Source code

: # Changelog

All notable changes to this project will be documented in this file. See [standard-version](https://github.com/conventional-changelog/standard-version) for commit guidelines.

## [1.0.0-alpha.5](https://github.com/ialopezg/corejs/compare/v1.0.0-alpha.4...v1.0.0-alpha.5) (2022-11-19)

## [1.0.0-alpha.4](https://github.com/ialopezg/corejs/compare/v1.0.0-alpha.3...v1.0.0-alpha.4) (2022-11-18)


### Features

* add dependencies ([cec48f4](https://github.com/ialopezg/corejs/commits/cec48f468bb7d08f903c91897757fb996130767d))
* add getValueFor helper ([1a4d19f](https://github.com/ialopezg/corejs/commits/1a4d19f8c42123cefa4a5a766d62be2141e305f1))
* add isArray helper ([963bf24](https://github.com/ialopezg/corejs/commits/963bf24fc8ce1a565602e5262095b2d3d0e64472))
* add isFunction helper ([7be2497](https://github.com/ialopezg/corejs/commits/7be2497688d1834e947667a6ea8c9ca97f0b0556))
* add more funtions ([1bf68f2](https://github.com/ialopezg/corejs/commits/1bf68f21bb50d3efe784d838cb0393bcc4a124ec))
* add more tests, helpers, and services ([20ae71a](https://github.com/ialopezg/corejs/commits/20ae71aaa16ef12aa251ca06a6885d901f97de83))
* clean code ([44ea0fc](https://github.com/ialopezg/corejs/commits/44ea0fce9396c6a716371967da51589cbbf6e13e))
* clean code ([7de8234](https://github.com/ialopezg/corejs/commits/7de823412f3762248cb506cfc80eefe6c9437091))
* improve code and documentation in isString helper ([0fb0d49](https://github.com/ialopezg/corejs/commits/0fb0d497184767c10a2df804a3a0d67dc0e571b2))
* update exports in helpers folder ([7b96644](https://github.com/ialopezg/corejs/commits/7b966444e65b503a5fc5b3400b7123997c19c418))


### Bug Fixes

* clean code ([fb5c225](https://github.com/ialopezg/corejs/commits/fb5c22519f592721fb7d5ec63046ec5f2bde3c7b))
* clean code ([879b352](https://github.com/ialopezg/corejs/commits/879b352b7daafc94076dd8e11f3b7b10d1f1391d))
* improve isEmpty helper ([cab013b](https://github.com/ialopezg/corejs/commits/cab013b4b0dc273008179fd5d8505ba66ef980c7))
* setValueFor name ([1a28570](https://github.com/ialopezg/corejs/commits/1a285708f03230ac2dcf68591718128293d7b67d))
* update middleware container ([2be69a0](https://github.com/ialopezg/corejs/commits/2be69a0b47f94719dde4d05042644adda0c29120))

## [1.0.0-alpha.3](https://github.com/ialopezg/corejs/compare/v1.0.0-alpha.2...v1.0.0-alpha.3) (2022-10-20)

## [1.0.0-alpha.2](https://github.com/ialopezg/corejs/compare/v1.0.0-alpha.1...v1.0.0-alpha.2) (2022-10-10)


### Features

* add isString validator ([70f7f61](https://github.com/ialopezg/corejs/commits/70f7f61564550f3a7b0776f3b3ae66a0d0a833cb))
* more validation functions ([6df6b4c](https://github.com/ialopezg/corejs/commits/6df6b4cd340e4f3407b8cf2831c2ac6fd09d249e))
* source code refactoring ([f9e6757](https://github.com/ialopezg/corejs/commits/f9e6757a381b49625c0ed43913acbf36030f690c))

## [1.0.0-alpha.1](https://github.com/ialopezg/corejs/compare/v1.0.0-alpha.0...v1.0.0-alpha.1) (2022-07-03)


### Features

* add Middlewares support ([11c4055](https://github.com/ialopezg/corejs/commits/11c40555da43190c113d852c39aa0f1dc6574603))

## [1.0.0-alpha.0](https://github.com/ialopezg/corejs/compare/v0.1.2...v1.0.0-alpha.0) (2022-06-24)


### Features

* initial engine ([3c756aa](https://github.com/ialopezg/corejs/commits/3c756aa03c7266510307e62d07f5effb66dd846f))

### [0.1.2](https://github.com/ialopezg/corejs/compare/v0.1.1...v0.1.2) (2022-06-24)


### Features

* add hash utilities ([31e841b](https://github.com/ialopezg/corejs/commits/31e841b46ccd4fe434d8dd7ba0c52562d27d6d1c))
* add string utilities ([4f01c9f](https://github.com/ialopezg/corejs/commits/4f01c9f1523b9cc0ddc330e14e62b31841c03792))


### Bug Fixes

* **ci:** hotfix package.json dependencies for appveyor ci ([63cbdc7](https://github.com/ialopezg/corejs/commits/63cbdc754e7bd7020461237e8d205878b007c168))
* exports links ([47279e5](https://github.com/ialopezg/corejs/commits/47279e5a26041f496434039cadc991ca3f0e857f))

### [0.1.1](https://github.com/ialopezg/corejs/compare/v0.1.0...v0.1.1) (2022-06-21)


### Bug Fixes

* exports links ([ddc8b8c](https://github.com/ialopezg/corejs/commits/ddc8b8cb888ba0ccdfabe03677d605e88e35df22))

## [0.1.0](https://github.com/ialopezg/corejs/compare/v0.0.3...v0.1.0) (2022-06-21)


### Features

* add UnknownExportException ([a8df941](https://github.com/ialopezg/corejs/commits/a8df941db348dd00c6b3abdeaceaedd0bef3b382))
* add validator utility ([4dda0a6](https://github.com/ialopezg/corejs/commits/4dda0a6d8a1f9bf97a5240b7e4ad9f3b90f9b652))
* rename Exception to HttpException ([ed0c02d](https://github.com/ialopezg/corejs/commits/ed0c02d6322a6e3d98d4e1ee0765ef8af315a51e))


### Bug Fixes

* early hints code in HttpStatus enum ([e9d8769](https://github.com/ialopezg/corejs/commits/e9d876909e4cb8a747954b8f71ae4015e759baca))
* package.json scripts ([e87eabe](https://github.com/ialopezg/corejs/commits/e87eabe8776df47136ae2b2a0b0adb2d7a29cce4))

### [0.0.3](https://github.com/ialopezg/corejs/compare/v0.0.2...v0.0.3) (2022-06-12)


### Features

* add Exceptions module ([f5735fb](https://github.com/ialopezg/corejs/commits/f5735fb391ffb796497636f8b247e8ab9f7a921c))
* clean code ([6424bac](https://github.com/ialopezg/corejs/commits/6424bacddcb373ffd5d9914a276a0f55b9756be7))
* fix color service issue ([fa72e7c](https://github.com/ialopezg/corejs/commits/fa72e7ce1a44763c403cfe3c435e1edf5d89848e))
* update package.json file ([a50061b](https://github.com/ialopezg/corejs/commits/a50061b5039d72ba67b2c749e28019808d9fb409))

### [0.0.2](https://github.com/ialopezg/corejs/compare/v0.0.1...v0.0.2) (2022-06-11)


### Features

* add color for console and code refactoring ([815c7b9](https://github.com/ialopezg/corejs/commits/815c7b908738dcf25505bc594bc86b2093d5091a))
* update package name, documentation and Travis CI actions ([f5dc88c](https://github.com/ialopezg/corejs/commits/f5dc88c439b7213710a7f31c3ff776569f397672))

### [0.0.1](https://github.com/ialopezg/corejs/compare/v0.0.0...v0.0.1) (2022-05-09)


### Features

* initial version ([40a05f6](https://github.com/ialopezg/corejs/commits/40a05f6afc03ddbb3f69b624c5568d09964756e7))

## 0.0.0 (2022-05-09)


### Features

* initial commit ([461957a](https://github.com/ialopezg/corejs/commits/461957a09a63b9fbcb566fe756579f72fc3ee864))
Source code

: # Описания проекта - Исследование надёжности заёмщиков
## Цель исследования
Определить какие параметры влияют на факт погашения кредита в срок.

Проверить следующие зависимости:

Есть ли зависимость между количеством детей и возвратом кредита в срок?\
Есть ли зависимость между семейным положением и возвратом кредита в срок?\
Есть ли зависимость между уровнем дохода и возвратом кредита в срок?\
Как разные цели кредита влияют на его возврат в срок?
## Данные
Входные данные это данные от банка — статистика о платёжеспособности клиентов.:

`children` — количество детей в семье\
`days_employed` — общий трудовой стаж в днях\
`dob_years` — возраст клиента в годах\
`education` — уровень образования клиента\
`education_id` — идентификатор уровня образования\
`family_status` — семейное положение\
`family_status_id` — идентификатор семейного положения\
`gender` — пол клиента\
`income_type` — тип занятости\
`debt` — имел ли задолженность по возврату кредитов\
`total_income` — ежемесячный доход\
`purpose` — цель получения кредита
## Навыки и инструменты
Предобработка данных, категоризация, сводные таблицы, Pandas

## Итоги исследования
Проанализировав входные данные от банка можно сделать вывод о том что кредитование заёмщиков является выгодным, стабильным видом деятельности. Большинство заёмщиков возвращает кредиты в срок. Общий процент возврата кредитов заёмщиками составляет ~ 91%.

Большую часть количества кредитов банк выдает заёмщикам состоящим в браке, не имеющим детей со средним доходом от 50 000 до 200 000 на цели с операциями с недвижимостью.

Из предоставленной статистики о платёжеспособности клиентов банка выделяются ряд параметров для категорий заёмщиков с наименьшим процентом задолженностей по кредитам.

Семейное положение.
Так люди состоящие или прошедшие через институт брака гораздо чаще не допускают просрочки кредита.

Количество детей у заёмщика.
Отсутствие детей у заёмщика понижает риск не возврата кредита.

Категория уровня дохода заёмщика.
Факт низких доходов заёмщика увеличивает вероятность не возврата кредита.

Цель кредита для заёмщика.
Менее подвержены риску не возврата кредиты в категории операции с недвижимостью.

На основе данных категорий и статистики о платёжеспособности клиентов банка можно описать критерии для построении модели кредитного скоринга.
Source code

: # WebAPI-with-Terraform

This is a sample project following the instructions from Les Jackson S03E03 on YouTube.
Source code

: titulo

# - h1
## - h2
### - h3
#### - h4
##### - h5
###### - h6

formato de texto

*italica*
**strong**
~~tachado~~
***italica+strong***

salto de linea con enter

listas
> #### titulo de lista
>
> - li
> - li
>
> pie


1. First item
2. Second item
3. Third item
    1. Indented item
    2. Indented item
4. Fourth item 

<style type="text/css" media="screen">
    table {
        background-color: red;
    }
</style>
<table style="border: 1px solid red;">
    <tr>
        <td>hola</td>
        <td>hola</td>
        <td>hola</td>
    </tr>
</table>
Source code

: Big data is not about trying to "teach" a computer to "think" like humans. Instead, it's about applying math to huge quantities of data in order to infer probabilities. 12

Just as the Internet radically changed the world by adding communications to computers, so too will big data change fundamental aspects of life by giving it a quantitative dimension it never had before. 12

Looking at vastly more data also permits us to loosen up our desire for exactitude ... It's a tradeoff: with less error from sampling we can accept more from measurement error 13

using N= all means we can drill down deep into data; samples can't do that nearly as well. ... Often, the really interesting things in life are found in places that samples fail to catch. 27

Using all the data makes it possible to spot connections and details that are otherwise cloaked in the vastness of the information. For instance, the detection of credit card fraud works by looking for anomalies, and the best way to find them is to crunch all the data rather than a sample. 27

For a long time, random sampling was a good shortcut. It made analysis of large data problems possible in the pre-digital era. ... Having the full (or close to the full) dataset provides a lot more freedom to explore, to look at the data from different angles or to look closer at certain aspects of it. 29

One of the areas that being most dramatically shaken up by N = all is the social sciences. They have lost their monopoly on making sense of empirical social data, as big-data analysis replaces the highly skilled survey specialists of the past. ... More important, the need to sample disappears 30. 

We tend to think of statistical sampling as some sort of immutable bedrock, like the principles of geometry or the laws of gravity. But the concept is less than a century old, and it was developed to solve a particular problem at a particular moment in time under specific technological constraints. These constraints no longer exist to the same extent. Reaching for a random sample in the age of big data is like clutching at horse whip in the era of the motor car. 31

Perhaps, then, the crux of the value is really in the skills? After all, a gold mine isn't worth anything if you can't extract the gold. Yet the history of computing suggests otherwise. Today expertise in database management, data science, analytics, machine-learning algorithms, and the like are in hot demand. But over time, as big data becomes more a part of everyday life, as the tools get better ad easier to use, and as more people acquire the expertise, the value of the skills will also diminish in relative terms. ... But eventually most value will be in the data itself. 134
========================
• [About this exercise]: Once you reach the line with "Входные данные это" in the data above, copy it and every line after it exactly, up to and including the line with "2. Second item".

• [Exercise output]:
Входные данные это данные от банка — статистика о платёжеспособности клиентов.:

`children` — количество детей в семье\
`days_employed` — общий трудовой стаж в днях\
`dob_years` — возраст клиента в годах\
`education` — уровень образования клиента\
`education_id` — идентификатор уровня образования\
`family_status` — семейное положение\
`family_status_id` — идентификатор семейного положения\
`gender` — пол клиента\
`income_type` — тип занятости\
`debt` — имел ли задолженность по возврату кредитов\
`total_income` — ежемесячный доход\
`purpose` — цель получения кредита
## Навыки и инструменты
Предобработка данных, категоризация, сводные таблицы, Pandas

## Итоги исследования
Проанализировав входные данные от банка можно сделать вывод о том что кредитование заёмщиков является выгодным, стабильным видом деятельности. Большинство заёмщиков возвращает кредиты в срок. Общий процент возврата кредитов заёмщиками составляет ~ 91%.

Большую часть количества кредитов банк выдает заёмщикам состоящим в браке, не имеющим детей со средним доходом от 50 000 до 200 000 на цели с операциями с недвижимостью.

Из предоставленной статистики о платёжеспособности клиентов банка выделяются ряд параметров для категорий заёмщиков с наименьшим процентом задолженностей по кредитам.

Семейное положение.
Так люди состоящие или прошедшие через институт брака гораздо чаще не допускают просрочки кредита.

Количество детей у заёмщика.
Отсутствие детей у заёмщика понижает риск не возврата кредита.

Категория уровня дохода заёмщика.
Факт низких доходов заёмщика увеличивает вероятность не возврата кредита.

Цель кредита для заёмщика.
Менее подвержены риску не возврата кредиты в категории операции с недвижимостью.

На основе данных категорий и статистики о платёжеспособности клиентов банка можно описать критерии для построении модели кредитного скоринга.
Source code

: # WebAPI-with-Terraform

This is a sample project following the instructions from Les Jackson S03E03 on YouTube.
Source code

: titulo

# - h1
## - h2
### - h3
#### - h4
##### - h5
###### - h6

formato de texto

*italica*
**strong**
~~tachado~~
***italica+strong***

salto de linea con enter

listas
> #### titulo de lista
>
> - li
> - li
>
> pie


1. First item
2. Second item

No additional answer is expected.